**Aim of the task:** The line containing "IC (Institutes and" marks where to begin; quote it and every line after it through the end of the data, exactly as written.
=== Begin Enclosure ===
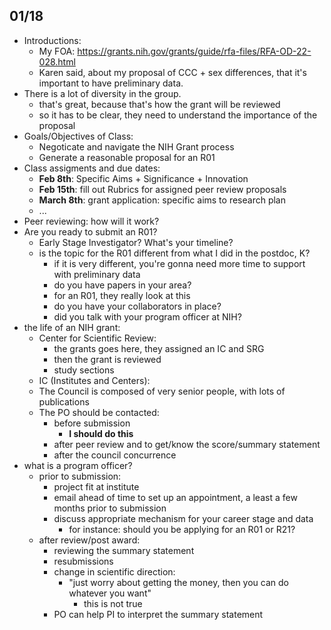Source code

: ## 01/18

* Introductions:
  * My FOA: https://grants.nih.gov/grants/guide/rfa-files/RFA-OD-22-028.html
  * Karen said, about my proposal of CCC + sex differences, that it's important to have preliminary data.
* There is a lot of diversity in the group.
  * that's great, because that's how the grant will be reviewed
  * so it has to be clear, they need to understand the importance of the proposal
* Goals/Objectives of Class:
  * Negoticate and navigate the NIH Grant process
  * Generate a reasonable proposal for an R01
* Class assigments and due dates:
  * **Feb 8th**: Specific Aims + Significance + Innovation
  * **Feb 15th**: fill out Rubrics for assigned peer review proposals
  * **March 8th**: grant application: specific aims to research plan
  * ...
* Peer reviewing: how will it work?
* Are you ready to submit an R01?
  * Early Stage Investigator? What's your timeline?
  * is the topic for the R01 different from what I did in the postdoc, K?
    * if it is very different, you're gonna need more time to support with preliminary data
    * do you have papers in your area?
    * for an R01, they really look at this
    * do you have your collaborators in place?
    * did you talk with your program officer at NIH?
* the life of an NIH grant:
  * Center for Scientific Review:
    * the grants goes here, they assigned an IC and SRG
    * then the grant is reviewed
    * study sections
  * IC (Institutes and Centers):
  * The Council is composed of very senior people, with lots of publications
  * The PO should be contacted:
    * before submission
      * **I should do this**
    * after peer review and to get/know the score/summary statement
    * after the council concurrence
* what is a program officer?
  * prior to submission:
    * project fit at institute
    * email ahead of time to set up an appointment, a least a few months prior to submission
    * discuss appropriate mechanism for your career stage and data
      * for instance: should you be applying for an R01 or R21?
  * after review/post award:
    * reviewing the summary statement
    * resubmissions
    * change in scientific direction:
      * "just worry about getting the money, then you can do whatever you want"
        * this is not true
    * PO can help PI to interpret the summary statement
=== End Enclosure ===
**Answer area:**
  * IC (Institutes and Centers):
  * The Council is composed of very senior people, with lots of publications
  * The PO should be contacted:
    * before submission
      * **I should do this**
    * after peer review and to get/know the score/summary statement
    * after the council concurrence
* what is a program officer?
  * prior to submission:
    * project fit at institute
    * email ahead of time to set up an appointment, a least a few months prior to submission
    * discuss appropriate mechanism for your career stage and data
      * for instance: should you be applying for an R01 or R21?
  * after review/post award:
    * reviewing the summary statement
    * resubmissions
    * change in scientific direction:
      * "just worry about getting the money, then you can do whatever you want"
        * this is not true
    * PO can help PI to interpret the summary statement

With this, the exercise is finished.